Ce film a très mal vieilli. Il est linéaire, sans surprise, les personnages manquent de complexité, la mise en scène est banale. Et au final , que nous apporte cette œuvre? De voir 2 monstres sacrés du cinéma et de découvrir des images du quartier qui existait avant La Défense
Gabin, Signoret, la vieillesse, l amour ou pas, la solitude ou pas, le chat, la maison, des symboles.... Du vrai cinema d acteurs. Les regards de Signoret à la fin du film....déstabilisant....bref superbe !
J'ai vu le film hier soir et je crois que c'est un des films les plus exceptionnels du cinéma français. Pourtant, j'ai une question : y-a-t il quelqu'un qui pourra m'en répondre? Le chat a été mort en réalité, ou seulement endormi? D'apràs l'allure du chat quand Jean Gabin l'a pris dans ses bras, il semblait mort. Je tiens absolumment à en savoir. Y a quelqu'un qui pourra m'en répondre? Merci Filo
Un couple de retraité qui se dechire filmé par le talentueux metteur en scène Pierre Granier-Deferre en 1970 ! Produit par Raymond Danon , co-écrit par Palscal Jardin qui a la plume pour nous toucher en adaptant un livre de Georges Simenon, "Le chat" est une œuvre profonde sur un couple de retraité, elle trapéziste accidentée de la vie , lui qui a une maîtresse, les deux vivent dans un quartier en ruine ou l'on détruit les immeubles des alentours. "Le chat" est un animal affectueux pour lui mais qui sera le moteur de destruction de leurs vies de couple avec l'alcool. Comme souvent, Pierre Granier-Deferre signe une œuvre poignante auquel les larmes aux yeux sont difficiles a contenir. C'est bien réalisé, j'ai bien aimé les plans de la rue devant la maison bien filmé . Puis, il y a deux monstres sacrés du cinéma Français qui se donnent la réplique et nous bouleverse, Jean Gabin et Simone Signoret tous deux prodigieux. Un long métrage que je conseille vivement.
Adaptation d'un roman de Georges Simenon, Pierre Granier Deferre a expliqué l'importance qu'a toujours eu le couple pour lui ( même s'il a précisé à la fin de sa vie que cette expérience fut un échec personnel ).
Passé à la postérité dans la description d'un couple dont les deux membres ne s'entendent plus, s'ignorent, mais restent ensemble.

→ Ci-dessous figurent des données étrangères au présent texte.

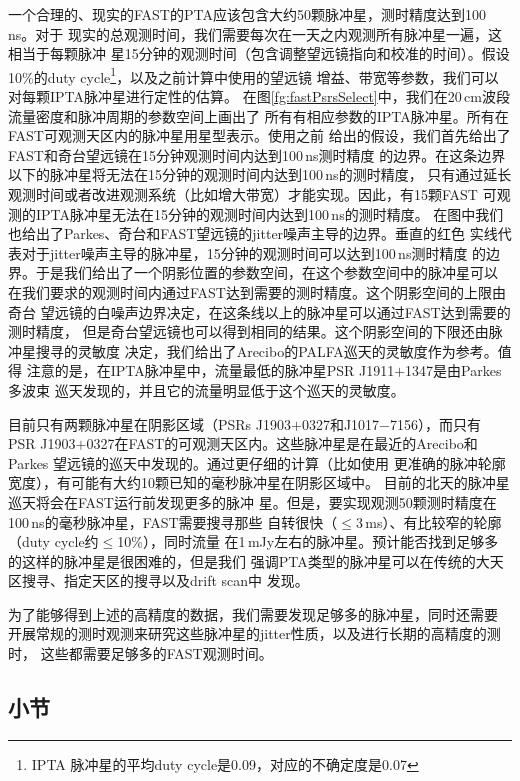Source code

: 一个合理的、现实的FAST的PTA应该包含大约50颗脉冲星，测时精度达到100\,ns。对于
现实的总观测时间，我们需要每次在一天之内观测所有脉冲星一遍，这相当于每颗脉冲
星15分钟的观测时间（包含调整望远镜指向和校准的时间）。假设10\%的duty cycle\footnote{IPTA
脉冲星的平均duty cycle是0.09，对应的不确定度是0.07}，以及之前计算中使用的望远镜
增益、带宽等参数，我们可以对每颗IPTA脉冲星进行定性的估算。
在图\ref{fg:fastPsrsSelect}中，我们在20\,cm波段流量密度和脉冲周期的参数空间上画出了
所有有相应参数的IPTA脉冲星。所有在FAST可观测天区内的脉冲星用星型表示。使用之前
给出的假设，我们首先给出了FAST和奇台望远镜在15分钟观测时间内达到100\,ns测时精度
的边界。在这条边界以下的脉冲星将无法在15分钟的观测时间内达到100\,ns的测时精度，
只有通过延长观测时间或者改进观测系统（比如增大带宽）才能实现。因此，有15颗FAST
可观测的IPTA脉冲星无法在15分钟的观测时间内达到100\,ns的测时精度。
在图中我们也给出了Parkes、奇台和FAST望远镜的jitter噪声主导的边界。垂直的红色
实线代表对于jitter噪声主导的脉冲星，15分钟的观测时间可以达到100\,ns测时精度
的边界。于是我们给出了一个阴影位置的参数空间，在这个参数空间中的脉冲星可以
在我们要求的观测时间内通过FAST达到需要的测时精度。这个阴影空间的上限由奇台
望远镜的白噪声边界决定，在这条线以上的脉冲星可以通过FAST达到需要的测时精度，
但是奇台望远镜也可以得到相同的结果。这个阴影空间的下限还由脉冲星搜寻的灵敏度
决定，我们给出了Arecibo的PALFA巡天的灵敏度作为参考\supercite{cfl+06}。值得
注意的是，在IPTA脉冲星中，流量最低的脉冲星PSR J1911$+$1347是由Parkes多波束
巡天发现的\supercite{fsk+04}，并且它的流量明显低于这个巡天的灵敏度。

目前只有两颗脉冲星在阴影区域（PSRs J1903$+$0327和J1017$-$7156），而只有
PSR J1903$+$0327在FAST的可观测天区内。这些脉冲星是在最近的Arecibo和Parkes
望远镜的巡天中发现的\supercite{crl+08,Keith12}。通过更仔细的计算（比如使用
更准确的脉冲轮廓宽度），有可能有大约10颗已知的毫秒脉冲星在阴影区域中。
目前的北天的脉冲星巡天\supercite{blr+13,ng13}将会在FAST运行前发现更多的脉冲
星。但是，要实现观测50颗测时精度在100\,ns的毫秒脉冲星，FAST需要搜寻那些
自转很快（$\le$3\,ms）、有比较窄的轮廓（duty cycle约$\le$10\%），同时流量
在1\,mJy左右的脉冲星。预计能否找到足够多的这样的脉冲星是很困难的，但是我们
强调PTA类型的脉冲星可以在传统的大天区搜寻、指定天区的搜寻以及drift scan中
发现。

为了能够得到上述的高精度的数据，我们需要发现足够多的脉冲星，同时还需要
开展常规的测时观测来研究这些脉冲星的jitter性质，以及进行长期的高精度的测时，
这些都需要足够多的FAST观测时间。

\subsection{小节}


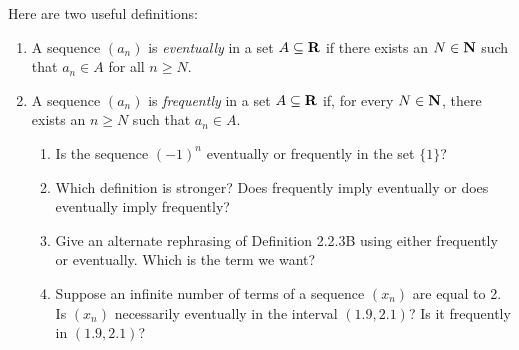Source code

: \documentclass{lew98_solutions}
\begin{document}
\begin{exercise}
\label{ex:2.2.7}
    Here are two useful definitions:
    \begin{enumerate}[label = (\roman*)]
        \item A sequence \( (a_n) \) is \textit{eventually} in a set \( A \subseteq \mathbf{R} \) if there exists an \( N \in \mathbf{N} \) such that \( a_n \in A \) for all \( n \geq N \).

        \item A sequence \( (a_n) \) is \textit{frequently} in a set \( A \subseteq \mathbf{R} \) if, for every \( N \in \mathbf{N} \), there exists an \( n \geq N \) such that \( a_n \in A \).
        \begin{enumerate}
            \item Is the sequence \( (-1)^n \) eventually or frequently in the set \( \{ 1 \} \)?

            \item Which definition is stronger? Does frequently imply eventually or does eventually imply frequently?

            \item Give an alternate rephrasing of Definition 2.2.3B using either frequently or eventually. Which is the term we want?

            \item Suppose an infinite number of terms of a sequence \( (x_n) \) are equal to 2. Is \( (x_n) \) necessarily eventually in the interval \( (1.9, 2.1) \)? Is it frequently in \( (1.9, 2.1) \)?
        \end{enumerate}
    \end{enumerate}
\end{exercise}
\end{document}
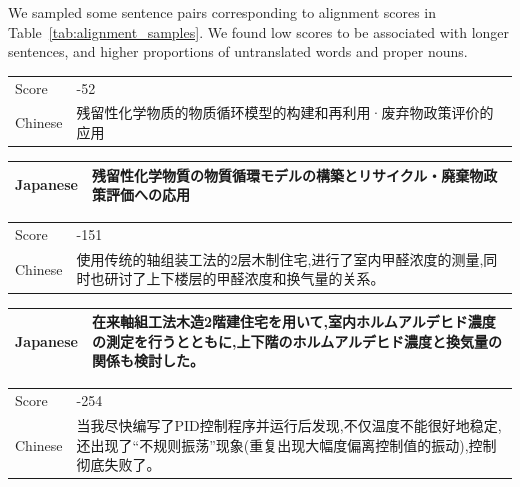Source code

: We sampled some sentence pairs corresponding to alignment scores in Table~\ref{tab:alignment_samples}. We found low scores to be associated with longer sentences, and higher proportions of untranslated words and proper nouns.

\vspace{0.3cm}
\begin{table}[h]
    \centering
    \begin{CJK}{UTF8}{gbsn}
        \begin{tabularx}{\textwidth}{lb}\toprule
            Score & -52 \\
            {Chinese } & 残留性化学物质的物质循环模型的构建和再利用·废弃物政策评价的应用 \\
        \end{tabularx}
    \end{CJK}
    \begin{CJK}{UTF8}{ipxm}
        \begin{tabularx}{\textwidth}{lb}
            Japanese & 残留性化学物質の物質循環モデルの構築とリサイクル・廃棄物政策評価への応用 \\
            \midrule
        \end{tabularx}
    \end{CJK}
    \begin{CJK}{UTF8}{gbsn}
        \begin{tabularx}{\textwidth}{lb}
            Score & -151 \\
            {Chinese } & 使用传统的轴组装工法的2层木制住宅,进行了室内甲醛浓度的测量,同时也研讨了上下楼层的甲醛浓度和换气量的关系。 \\
        \end{tabularx}
    \end{CJK}
    \begin{CJK}{UTF8}{ipxm}
        \begin{tabularx}{\textwidth}{lb}
            Japanese & 在来軸組工法木造2階建住宅を用いて,室内ホルムアルデヒド濃度の測定を行うとともに,上下階のホルムアルデヒド濃度と換気量の関係も検討した。 \\
            \midrule
        \end{tabularx}
    \end{CJK}
    \begin{CJK}{UTF8}{gbsn}
        \begin{tabularx}{\textwidth}{lb}
            Score & -254 \\
            {Chinese } & 当我尽快编写了PID控制程序并运行后发现,不仅温度不能很好地稳定,还出现了“不规则振荡”现象(重复出现大幅度偏离控制值的振动),控制彻底失败了。 \\

\end{tabularx}
\end{CJK}
\end{table}
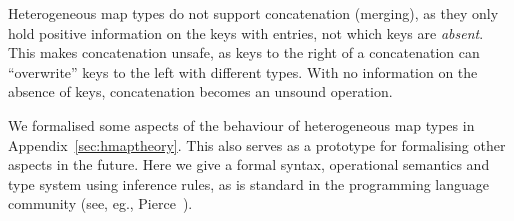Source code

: Heterogeneous map types do not support concatenation (merging), as they
only hold positive information on the keys with entries, not
which keys are \emph{absent}.
This makes concatenation unsafe, as keys to the right of a
concatenation can ``overwrite'' keys to the left with different types. With no information
on the absence of keys, concatenation becomes an unsound operation.

We formalised some aspects of the behaviour of heterogeneous map types in Appendix~\ref{sec:hmaptheory}.
This also serves as a prototype for formalising other aspects in the future.
Here we give a formal syntax, operational semantics and type system using inference
rules, as is standard in the programming language community (see, eg., Pierce~\cite{Pie02}).

%
%
%



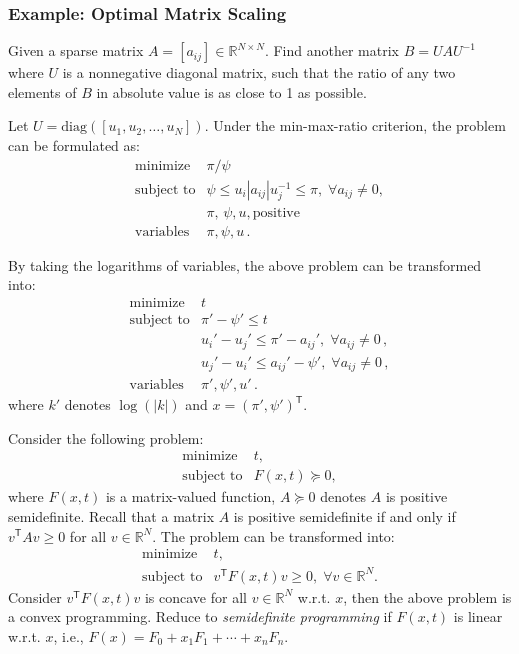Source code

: \documentclass[final,leqno]{siamltex}
\begin{document}
\hypertarget{sec:example-optimal-matrix-scaling}{%
\subsubsection{Example: Optimal Matrix Scaling}\label{sec:example-optimal-matrix-scaling}}

Given a sparse matrix \(A = [a_{ij}] \in \mathbb{R}^{N\times N}\).
Find another matrix \(B = U A U^{-1}\) where \(U\) is a nonnegative diagonal matrix, such that the ratio of any two elements of \(B\) in absolute value is as close to 1 as possible.

Let \(U = \mathrm{diag}([u_1, u_2, \ldots, u_N])\). Under the min-max-ratio criterion, the problem can be formulated as:
\[\begin{array}{ll}
    \text{minimize}   &  \pi/\psi  \\
    \text{subject to} &  \psi \leq u_i |a_{ij}| u_j^{-1} \leq \pi, \; 
                                            \forall a_{ij} \neq 0 , \\
                      &  \pi, \, \psi, u, \text{positive} \\
    \text{variables}  &  \pi, \psi, u \, .
  \end{array}
\]

By taking the logarithms of variables, the above problem can be transformed
into:
\[\begin{array}{ll}
    \text{minimize}   &  t \\
    \text{subject to} &  \pi' - \psi' \leq t \\
                      &  u_i' - u_j'  \leq \pi' - a_{ij}', \; \forall a_{ij} \neq 0 \,, \\
                      &  u_j' - u_i' \leq a_{ij}' - \psi', \; \forall a_{ij} \neq 0 \,, \\
    \text{variables}  &  \pi', \psi', u' \, .
  \end{array}
\]
where \(k'\) denotes \(\log( | k | )\) and \(x = (\pi', \psi' )^\mathsf{T}\).

Consider the following problem:
\[\begin{array}{ll}
    \text{minimize}    & t, \\
    \text{subject to}  & F(x, t) \succeq 0,
  \end{array}
\]
where \(F(x, t)\) is a matrix-valued function, \(A \succeq 0\) denotes \(A\) is positive semidefinite. Recall that a matrix \(A\) is positive semidefinite if and only if \(v^\mathsf{T} A v \ge 0\) for all \(v \in \mathbb{R}^N\). The problem can be transformed into:
\[\begin{array}{ll}
        \text{minimize}      & t, \\
        \text{subject to}    & v^\mathsf{T} F(x, t) v \ge 0, \; \forall v \in \mathbb{R}^N.
  \end{array}
\]
Consider \(v^\mathsf{T} F(x, t) v\) is concave for all \(v \in \mathbb{R}^N\) w.r.t. \(x\), then the above problem is a convex programming. Reduce to \emph{semidefinite programming} if \(F(x, t)\) is linear w.r.t. \(x\), i.e., \(F(x) = F_0 + x_1 F_1 + \cdots + x_n F_n\).
\end{document}
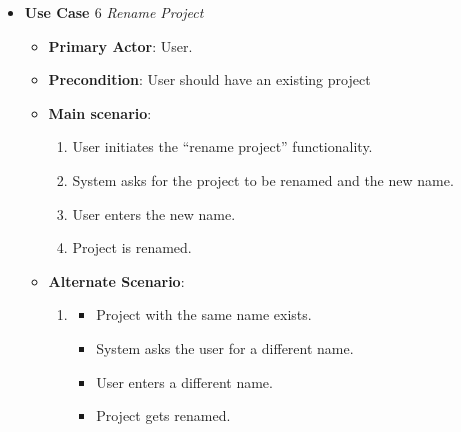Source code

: \documentclass{report}
\begin{document}
\begin{tcolorbox}[colframe=white, colback=lightgreen, arc=8pt]
\begin{itemize}
    \item \textbf{Use Case $6$} \textit{Rename Project
}\\
    \begin{itemize}
        \item \textbf{Primary Actor}: User.
        \item \textbf{Precondition}: User should have an existing project
        \item \textbf{Main scenario}: \begin{enumerate}
            \item User initiates the “rename project” functionality. 
            \item System asks for the project to be renamed and the new name.
            \item User enters the new name.
            \item Project is renamed.
        \end{enumerate}
       \item \textbf{Alternate Scenario}: 
       \begin{enumerate}
           \item 
           \begin{itemize} 
           \item Project with the same name exists.
            \item System asks the user for a different name.
            \item User enters a different name.
            \item Project gets renamed.
           \end{itemize}
       \end{enumerate}
    \end{itemize}
\end{itemize}


\end{tcolorbox}
\end{document}
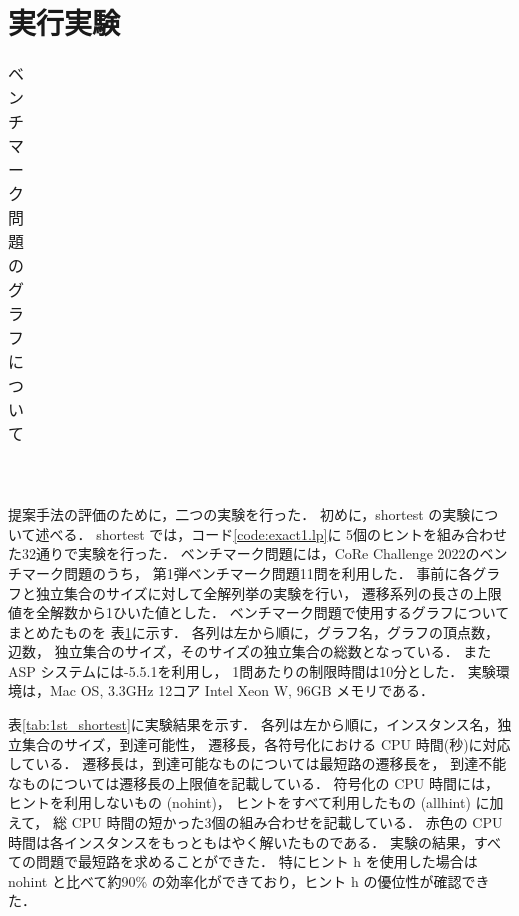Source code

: \section{実行実験}\label{sec:experiment}

\begin{table}[tbp]
  \centering
  \caption{ベンチマーク問題のグラフについて}
  \begin{tabular}{lrrr|r}
    
  \end{tabular}
  \label{tab:graph}
\end{table}

\begin{table*}[tbp]
  \centering
  \caption{shortest の実験結果}
  \begin{tabular}{lr|lr|rrrrr}
    
  \end{tabular}
  \label{tab:1st_shortest}
\end{table*}

\begin{table*}[tbp]
  \centering
  \caption{longest の実験結果}
  \begin{tabular}{l|rrrrrrrr}
    
  \end{tabular}
  \label{tab:1st_longest}
\end{table*}

提案手法の評価のために，二つの実験を行った．
初めに，shortest の実験について述べる．
shortest では，コード\ref{code:exact1.lp}に
5個のヒントを組み合わせた32通りで実験を行った．
ベンチマーク問題には，CoRe Challenge 2022のベンチマーク問題のうち，
第1弾ベンチマーク問題11問を利用した．
事前に各グラフと独立集合のサイズに対して全解列挙の実験を行い，
遷移系列の長さの上限値を全解数から1ひいた値とした．
ベンチマーク問題で使用するグラフについてまとめたものを
表\ref{tab:graph}に示す．
各列は左から順に，グラフ名，グラフの頂点数，辺数，
独立集合のサイズ，そのサイズの独立集合の総数となっている．
また ASP システムには{\clingo}-5.5.1を利用し，
1問あたりの制限時間は10分とした．
実験環境は，Mac OS, 3.3GHz 12コア Intel Xeon W, 96GB メモリである．

表\ref{tab:1st_shortest}に実験結果を示す．
各列は左から順に，インスタンス名，独立集合のサイズ，到達可能性，
遷移長，各符号化における CPU 時間(秒)に対応している．
遷移長は，到達可能なものについては最短路の遷移長を，
到達不能なものについては遷移長の上限値を記載している．
符号化の CPU 時間には，ヒントを利用しないもの (nohint)，
ヒントをすべて利用したもの (allhint) に加えて，
総 CPU 時間の短かった3個の組み合わせを記載している．
赤色の CPU 時間は各インスタンスをもっともはやく解いたものである．
実験の結果，すべての問題で最短路を求めることができた．
特にヒント h を使用した場合は nohint と比べて約90{\%}
の効率化ができており，ヒント h の優位性が確認できた．


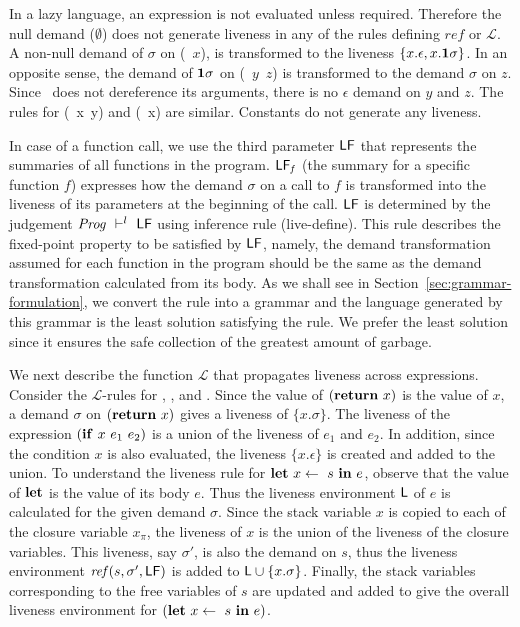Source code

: \documentclass[9pt]{sigplanconf}
\begin{document}
In  a   lazy  language,   an  expression   is  not   evaluated  unless
required. Therefore  the null  demand ($\emptyset$) does  not generate
liveness in any of the rules defining $\mathit{ref}$ or $\mathcal{L}$.
A non-null  demand of  $\sigma$ on (\CDR~$x$),  is transformed  to the
liveness $\{x.\epsilon,  x.\mathbf{1}\sigma\}$.  In an opposite  sense, the
demand  of  $\mathbf{1}\sigma$ on  (\CONS~$y$~$z$)  is  transformed to  the
demand  $\sigma$  on  $z$.   Since \CONS\  does  not  dereference  its
arguments, there  is no $\epsilon$ demand  on $y$ and $z$.   The rules
for (\PRIM~x~y) and (\NULLQ~x) are  similar. Constants do not generate
any liveness.



In case of a  function call, we  use the third  parameter $\mathsf{LF}$
that  represents  the  summaries  of all  functions  in  the  program.
$\mathsf{LF}_{\mathit  f}$  (the summary for a  specific
function $f$) expresses  how the demand $\sigma$ on a  call to $f$ is
transformed into  the liveness of  its parameters at the  beginning of
the  call.  $\mathsf{LF}$  is determined  by the  judgement $\mathit{Prog}
\ \vdash^l\   \mathsf{LF}$ using  inference rule  ({\sc live-define}).   This rule
describes  the  fixed-point property  to  be  satisfied by  $\mathsf{LF}$,
namely, the  demand transformation  assumed for  each function  in the
program should  be the  same as  the demand  transformation calculated
from      its      body.       As       we      shall      see      in
Section~\ref{sec:grammar-formulation},  we  convert  the rule  into  a
grammar and  the language generated  by this grammar is  the least
solution satisfying  the rule. We  prefer the least solution  since it
ensures the safe collection of the greatest amount of garbage.

We next  describe the function $\mathcal{L}$  that propagates liveness
across  expressions.   Consider  the $\mathcal{L}$-rules  for  {\LET},
{\SIF}, and {\SRETURN}.  Since the value of $(\mbox{$\mathbf{ return}$}~x)$ is the
value  of  $x$,  a  demand $\sigma$  on  $(\mbox{$\mathbf{ return}$}~x)$  gives  a
liveness   of  $\{x.\sigma\}$.    The  liveness   of  the   expression
$(\mbox{$\mathbf{ if}$}~x~e_1~e_2)$  is  a union  of  the  liveness of  $e_1$  and
$e_2$. In  addition, since  the condition $x$  is also  evaluated, the
liveness $\{x.\epsilon\}$ is created and  added to the union.  
To  understand  the  liveness rule  for  $\mbox{$\mathbf{ let}$}~x  \leftarrow~s~\mbox{$\mathbf{ in}$}~e$,
observe that the value  of $\mbox{$\mathbf{ let}$}$ is the value of  its body $e$.  Thus
the  liveness environment  $\mathsf{L}$ of  $e$ is  calculated for  the given
demand $\sigma$. Since the stack variable $x$ is copied to each of the
closure variable  $x_{\pi}$, the liveness of  $x$ is the union  of the
liveness of the  closure variables.  This liveness,  say $\sigma'$, is
also  the  demand  on  $s$, thus the  liveness  environment
$\mathit{ref}(s,   \sigma',   \mathsf{LF})$   is  added   to   $\mathsf{L}   \cup
\{x.\sigma\}$. Finally, the stack variables corresponding to the free
variables of $s$ are updated and added 
  to  give the  overall liveness environment  for $(\mbox{$\mathbf{ let}$}~x
\leftarrow~s~\mbox{$\mathbf{ in}$}~e)$.
\end{document}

La F est sans doute une hystérique/narcissique ( elle fut belle, artiste de cirque donc sous le regard du public ) qui cherche son existence dans le regard de son conjoint qui lui a décidé de se recroqueviller sur lui même et de ne plus communiquer. Pourquoi ? On n' en saura rien.
Gabin imposera Signoret auprès du producteur ( à la demande de Granier Deferre qui lui avait permis un gros succès avec " la horse " ). Les deux acteurs s'entendirent sur le plateau ( bien que venant d'horizon idéologique différent ).
Granier Deferre parvient à réussir un opus aux reflets vaguement bergmaniens ( oui, oui ) et un de ses meilleurs films, même si comme le commenta Gabin lorsqu'il lu le scénario " c'est pas gai !"
On a ici finalement affaire à un des titres majeurs du cinéma français des années 1970, entré de surcroît dans la légende.
Le périclitement de ce couple, qui évolue lui-même au sein d'un quartier en phase terminale, est totalement bouleversant. En quasi huis-clos, la sensation d'étouffement est totale, et chaque regard et silence pèse un peu plus que le précédent. Un drame implacable d'une tristesse absolue.